BEGIN Data for the task

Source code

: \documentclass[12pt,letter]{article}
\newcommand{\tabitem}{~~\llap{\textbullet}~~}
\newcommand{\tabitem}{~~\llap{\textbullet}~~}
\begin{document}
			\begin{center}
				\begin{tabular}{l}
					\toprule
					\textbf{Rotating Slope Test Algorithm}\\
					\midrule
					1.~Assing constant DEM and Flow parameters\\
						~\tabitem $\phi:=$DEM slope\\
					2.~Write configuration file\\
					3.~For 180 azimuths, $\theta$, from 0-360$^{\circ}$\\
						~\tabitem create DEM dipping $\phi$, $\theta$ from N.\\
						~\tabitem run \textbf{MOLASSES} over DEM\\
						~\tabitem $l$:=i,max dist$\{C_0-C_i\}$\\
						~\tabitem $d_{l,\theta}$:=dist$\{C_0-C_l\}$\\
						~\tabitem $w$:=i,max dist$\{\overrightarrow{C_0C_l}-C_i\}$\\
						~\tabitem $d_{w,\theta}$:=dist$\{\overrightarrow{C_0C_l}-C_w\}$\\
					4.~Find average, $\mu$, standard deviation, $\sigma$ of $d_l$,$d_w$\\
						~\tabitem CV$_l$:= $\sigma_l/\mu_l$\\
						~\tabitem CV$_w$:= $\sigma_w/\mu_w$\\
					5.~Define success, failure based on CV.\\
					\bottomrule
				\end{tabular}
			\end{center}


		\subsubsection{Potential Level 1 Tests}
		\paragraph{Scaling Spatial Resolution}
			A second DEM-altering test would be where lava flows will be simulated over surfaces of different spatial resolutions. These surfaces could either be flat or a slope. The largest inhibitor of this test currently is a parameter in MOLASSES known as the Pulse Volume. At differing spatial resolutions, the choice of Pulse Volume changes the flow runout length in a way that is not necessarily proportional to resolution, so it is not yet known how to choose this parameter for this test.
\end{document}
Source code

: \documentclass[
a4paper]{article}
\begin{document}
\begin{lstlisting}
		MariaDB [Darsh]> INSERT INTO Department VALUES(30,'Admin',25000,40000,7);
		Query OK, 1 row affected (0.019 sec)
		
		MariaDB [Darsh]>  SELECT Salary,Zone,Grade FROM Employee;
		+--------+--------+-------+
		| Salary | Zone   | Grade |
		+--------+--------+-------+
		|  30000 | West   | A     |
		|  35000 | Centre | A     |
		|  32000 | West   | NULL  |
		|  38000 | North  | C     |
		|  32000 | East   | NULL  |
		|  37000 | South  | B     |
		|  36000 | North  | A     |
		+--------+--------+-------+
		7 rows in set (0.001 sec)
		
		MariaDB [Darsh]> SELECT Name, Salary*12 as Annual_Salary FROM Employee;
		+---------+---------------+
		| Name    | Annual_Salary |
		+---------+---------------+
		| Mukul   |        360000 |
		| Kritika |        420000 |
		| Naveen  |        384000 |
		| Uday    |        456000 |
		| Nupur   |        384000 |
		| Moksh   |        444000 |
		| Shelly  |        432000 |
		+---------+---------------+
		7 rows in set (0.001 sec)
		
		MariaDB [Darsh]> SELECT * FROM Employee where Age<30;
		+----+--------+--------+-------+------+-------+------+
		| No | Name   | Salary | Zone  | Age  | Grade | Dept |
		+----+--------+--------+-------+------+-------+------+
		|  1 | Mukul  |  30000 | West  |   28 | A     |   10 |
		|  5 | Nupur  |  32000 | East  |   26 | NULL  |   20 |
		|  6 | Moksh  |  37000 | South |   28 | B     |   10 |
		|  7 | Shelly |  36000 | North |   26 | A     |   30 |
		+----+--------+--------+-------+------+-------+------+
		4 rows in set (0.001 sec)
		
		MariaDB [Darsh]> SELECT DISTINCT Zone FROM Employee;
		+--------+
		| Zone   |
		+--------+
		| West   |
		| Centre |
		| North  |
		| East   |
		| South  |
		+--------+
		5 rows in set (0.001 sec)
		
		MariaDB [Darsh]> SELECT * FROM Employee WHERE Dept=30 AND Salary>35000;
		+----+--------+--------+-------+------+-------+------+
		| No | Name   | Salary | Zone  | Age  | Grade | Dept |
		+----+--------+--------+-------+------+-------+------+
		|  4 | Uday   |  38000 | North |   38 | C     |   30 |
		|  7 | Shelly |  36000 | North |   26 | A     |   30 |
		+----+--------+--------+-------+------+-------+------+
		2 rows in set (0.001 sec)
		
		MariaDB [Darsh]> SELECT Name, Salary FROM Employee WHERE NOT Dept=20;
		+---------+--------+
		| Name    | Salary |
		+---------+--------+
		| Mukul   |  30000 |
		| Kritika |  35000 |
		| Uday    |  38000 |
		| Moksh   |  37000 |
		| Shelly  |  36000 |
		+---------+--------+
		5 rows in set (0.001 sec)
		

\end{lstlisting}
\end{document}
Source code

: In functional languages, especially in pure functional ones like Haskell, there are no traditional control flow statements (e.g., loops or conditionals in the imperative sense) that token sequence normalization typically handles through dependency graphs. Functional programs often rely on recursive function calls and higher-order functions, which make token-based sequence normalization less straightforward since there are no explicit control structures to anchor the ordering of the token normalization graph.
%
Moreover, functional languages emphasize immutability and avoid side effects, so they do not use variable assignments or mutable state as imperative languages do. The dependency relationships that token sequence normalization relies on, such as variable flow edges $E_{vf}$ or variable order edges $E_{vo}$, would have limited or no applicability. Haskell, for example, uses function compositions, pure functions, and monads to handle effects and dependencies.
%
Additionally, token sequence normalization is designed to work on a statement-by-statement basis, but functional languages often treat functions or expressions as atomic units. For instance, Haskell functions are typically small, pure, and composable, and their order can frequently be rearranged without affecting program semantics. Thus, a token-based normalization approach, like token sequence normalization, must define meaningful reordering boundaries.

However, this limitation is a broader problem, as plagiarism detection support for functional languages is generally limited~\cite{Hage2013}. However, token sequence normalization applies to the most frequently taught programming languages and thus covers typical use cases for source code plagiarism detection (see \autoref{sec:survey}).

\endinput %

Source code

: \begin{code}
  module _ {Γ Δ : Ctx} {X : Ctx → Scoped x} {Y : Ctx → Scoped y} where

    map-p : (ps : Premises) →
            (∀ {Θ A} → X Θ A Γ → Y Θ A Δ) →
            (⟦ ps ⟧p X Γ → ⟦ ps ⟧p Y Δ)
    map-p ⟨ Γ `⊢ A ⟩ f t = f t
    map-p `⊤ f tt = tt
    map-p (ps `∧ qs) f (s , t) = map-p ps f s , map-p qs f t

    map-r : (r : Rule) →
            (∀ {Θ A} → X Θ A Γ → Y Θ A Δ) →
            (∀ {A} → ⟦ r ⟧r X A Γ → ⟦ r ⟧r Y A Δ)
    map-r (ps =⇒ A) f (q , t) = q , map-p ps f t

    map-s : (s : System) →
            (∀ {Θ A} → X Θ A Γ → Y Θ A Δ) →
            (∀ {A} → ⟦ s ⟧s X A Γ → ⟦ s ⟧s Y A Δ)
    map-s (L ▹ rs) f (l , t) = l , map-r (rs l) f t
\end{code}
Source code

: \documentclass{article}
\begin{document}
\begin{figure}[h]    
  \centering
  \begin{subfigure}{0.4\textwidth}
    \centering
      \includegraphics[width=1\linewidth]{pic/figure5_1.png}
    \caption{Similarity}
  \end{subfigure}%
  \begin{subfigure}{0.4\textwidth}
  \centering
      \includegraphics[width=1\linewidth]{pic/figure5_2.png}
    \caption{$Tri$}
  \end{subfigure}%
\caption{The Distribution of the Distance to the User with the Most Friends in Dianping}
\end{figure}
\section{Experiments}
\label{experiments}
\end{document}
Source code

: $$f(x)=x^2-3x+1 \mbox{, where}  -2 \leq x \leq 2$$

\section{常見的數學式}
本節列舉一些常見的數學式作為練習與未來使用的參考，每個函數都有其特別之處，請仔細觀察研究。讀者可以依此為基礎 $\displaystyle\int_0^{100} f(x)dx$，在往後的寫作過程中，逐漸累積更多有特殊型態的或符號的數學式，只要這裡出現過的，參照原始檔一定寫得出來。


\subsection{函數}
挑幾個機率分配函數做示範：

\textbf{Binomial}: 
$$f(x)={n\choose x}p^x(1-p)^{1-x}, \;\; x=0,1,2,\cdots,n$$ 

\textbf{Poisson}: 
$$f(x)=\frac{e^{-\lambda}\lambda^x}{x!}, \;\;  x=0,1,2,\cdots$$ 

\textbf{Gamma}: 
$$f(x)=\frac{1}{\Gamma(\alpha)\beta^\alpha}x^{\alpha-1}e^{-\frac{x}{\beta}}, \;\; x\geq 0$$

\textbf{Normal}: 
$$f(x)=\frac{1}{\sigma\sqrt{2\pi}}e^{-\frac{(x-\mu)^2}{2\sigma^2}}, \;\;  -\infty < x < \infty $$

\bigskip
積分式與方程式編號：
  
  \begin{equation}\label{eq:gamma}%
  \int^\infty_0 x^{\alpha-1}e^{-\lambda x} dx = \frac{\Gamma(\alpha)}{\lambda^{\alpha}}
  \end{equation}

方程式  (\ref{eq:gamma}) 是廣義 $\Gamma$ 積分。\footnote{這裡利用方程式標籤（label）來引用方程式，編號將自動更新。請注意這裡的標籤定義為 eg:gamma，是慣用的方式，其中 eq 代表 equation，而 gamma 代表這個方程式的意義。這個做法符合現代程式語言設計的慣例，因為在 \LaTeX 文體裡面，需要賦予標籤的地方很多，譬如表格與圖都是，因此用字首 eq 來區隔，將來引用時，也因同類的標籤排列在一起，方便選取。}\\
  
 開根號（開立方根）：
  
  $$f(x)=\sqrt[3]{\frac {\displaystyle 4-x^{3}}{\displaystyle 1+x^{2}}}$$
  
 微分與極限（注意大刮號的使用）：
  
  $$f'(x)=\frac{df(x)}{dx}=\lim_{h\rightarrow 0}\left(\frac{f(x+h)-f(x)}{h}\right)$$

END Data for the task

**What is expected:**
For this exercise, copy every line of the data that holds "Uday".

**Output of the task:**
		| Uday    |        456000 |
		|  4 | Uday   |  38000 | North |   38 | C     |   30 |
		| Uday    |  38000 |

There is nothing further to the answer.